Past Exhibition
Alfred Stieglitz and John Marin

Details

A journalist writing in 1926 described the relationship between the artist John Marin and the photographer and gallery director Alfred Stieglitz as one of “mutual admiration which, expressed by the silent loyalty on the part of the non-communicative Marin, is heralded widely by Mr. Stieglitz, who seems never to feel happier than when praising the genius of Marin.” These collaborators, who worked, as Stieglitz wrote, to prove that “water- color is a major medium in the hands of one like Marin,” met in 1909 and remained steadfast friends until Stieglitz’s death in 1946. Stieglitz first exhibited Marin’s work at his New York gallery 291 in 1910 and showed it almost every year thereafter. He gave him frequent financial support. The two shared subjects as well — especially New York City and the natural world — and frequently drew inspiration from one another’s work.
About this Series
American Art, 1900–1950: Prints, Drawings, and Photographs
During a period fueled by enormous urban growth and technological changes, riven by world wars, and rocked by new modes of thought, American artists explored many diverse means to express their changing experience and environment. Prints, drawings, and photographs were vital media through which artists pursued radical experiments in form, figuration, and abstraction. Reevaluating European traditions, they developed new ways of seeing the modern world around them.

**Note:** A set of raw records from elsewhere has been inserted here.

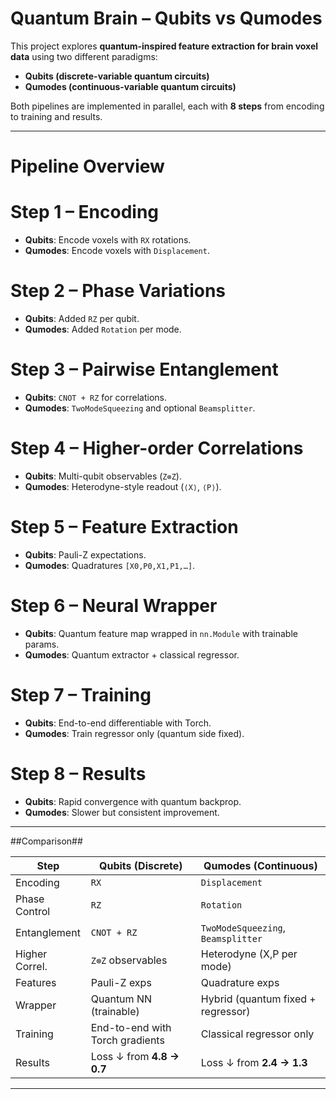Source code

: # Quantum Brain – Qubits vs Qumodes

This project explores **quantum-inspired feature extraction for brain voxel data** using two different paradigms:

- **Qubits (discrete-variable quantum circuits)**
- **Qumodes (continuous-variable quantum circuits)**

Both pipelines are implemented in parallel, each with **8 steps** from encoding to training and results.

---

# Pipeline Overview

# Step 1 – Encoding
- **Qubits**: Encode voxels with `RX` rotations.  
- **Qumodes**: Encode voxels with `Displacement`.

# Step 2 – Phase Variations
- **Qubits**: Added `RZ` per qubit.  
- **Qumodes**: Added `Rotation` per mode.

# Step 3 – Pairwise Entanglement
- **Qubits**: `CNOT + RZ` for correlations.  
- **Qumodes**: `TwoModeSqueezing` and optional `Beamsplitter`.

# Step 4 – Higher-order Correlations
- **Qubits**: Multi-qubit observables (`Z⊗Z`).  
- **Qumodes**: Heterodyne-style readout (`⟨X⟩`, `⟨P⟩`).

# Step 5 – Feature Extraction
- **Qubits**: Pauli-Z expectations.  
- **Qumodes**: Quadratures `[X0,P0,X1,P1,…]`.

# Step 6 – Neural Wrapper
- **Qubits**: Quantum feature map wrapped in `nn.Module` with trainable params.  
- **Qumodes**: Quantum extractor + classical regressor.

# Step 7 – Training
- **Qubits**: End-to-end differentiable with Torch.  
- **Qumodes**: Train regressor only (quantum side fixed).

# Step 8 – Results
- **Qubits**: Rapid convergence with quantum backprop.  
- **Qumodes**: Slower but consistent improvement.

---

 ##Comparison##

| Step              | Qubits (Discrete)                 | Qumodes (Continuous)                      |
|-------------------|-----------------------------------|-------------------------------------------|
| Encoding          | `RX`                             | `Displacement`                            |
| Phase Control     | `RZ`                             | `Rotation`                                |
| Entanglement      | `CNOT + RZ`                      | `TwoModeSqueezing`, `Beamsplitter`        |
| Higher Correl.    | `Z⊗Z` observables                | Heterodyne (X,P per mode)                 |
| Features          | Pauli-Z exps                     | Quadrature exps                           |
| Wrapper           | Quantum NN (trainable)           | Hybrid (quantum fixed + regressor)        |
| Training          | End-to-end with Torch gradients  | Classical regressor only                  |
| Results           | Loss ↓ from **4.8 → 0.7**        | Loss ↓ from **2.4 → 1.3**                 |

---


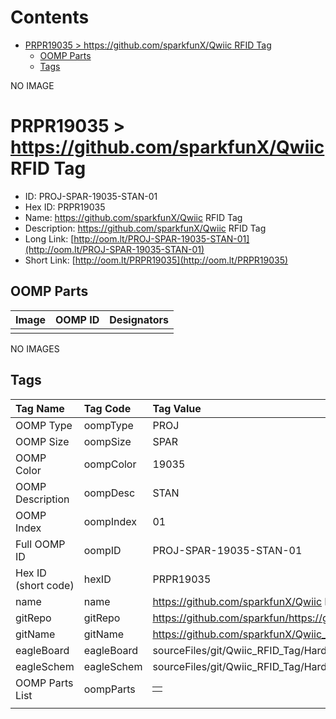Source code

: 



Contents
========

* [PRPR19035 > https://github.com/sparkfunX/Qwiic RFID Tag](#prpr19035--httpsgithubcomsparkfunxqwiic-rfid-tag)
	* [OOMP Parts](#oomp-parts)
	* [Tags](#tags)
  
NO IMAGE  
# PRPR19035 > https://github.com/sparkfunX/Qwiic RFID Tag

- ID: PROJ-SPAR-19035-STAN-01
- Hex ID: PRPR19035
- Name: https://github.com/sparkfunX/Qwiic RFID Tag
- Description: https://github.com/sparkfunX/Qwiic RFID Tag
- Long Link: [http://oom.lt/PROJ-SPAR-19035-STAN-01](http://oom.lt/PROJ-SPAR-19035-STAN-01)
- Short Link: [http://oom.lt/PRPR19035](http://oom.lt/PRPR19035)

## OOMP Parts
  

|Image|OOMP ID|Designators|
| :--- | :--- | :--- |
||||
  
NO IMAGES  
## Tags
  

|Tag Name|Tag Code|Tag Value|
| :--- | :--- | :--- |
|OOMP Type|oompType|PROJ|
|OOMP Size|oompSize|SPAR|
|OOMP Color|oompColor|19035|
|OOMP Description|oompDesc|STAN|
|OOMP Index|oompIndex|01|
|Full OOMP ID|oompID|PROJ-SPAR-19035-STAN-01|
|Hex ID (short code)|hexID|PRPR19035|
|name|name|https://github.com/sparkfunX/Qwiic RFID Tag|
|gitRepo|gitRepo|https://github.com/sparkfun/https://github.com/sparkfunX/Qwiic_RFID_Tag|
|gitName|gitName|https://github.com/sparkfunX/Qwiic_RFID_Tag|
|eagleBoard|eagleBoard|sourceFiles/git/Qwiic_RFID_Tag/Hardware/Qwiic_RFID_Tag.brd|
|eagleSchem|eagleSchem|sourceFiles/git/Qwiic_RFID_Tag/Hardware/Qwiic_RFID_Tag.sch|
|OOMP Parts List|oompParts|<table><tr><td></td></tr></table>|
||||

Complementing the American modernist paintings and sculptures in the adjacent galleries, these rotating installations feature prints, drawings, and photographs by American artists working in the first half of the 20th century. By looking at pairs or groups of artists, or at broader themes such as abstract portraiture or the Machine Age, the installations spark conversations between established and lesser-known figures in American modernism and highlight the era’s full range and complexity.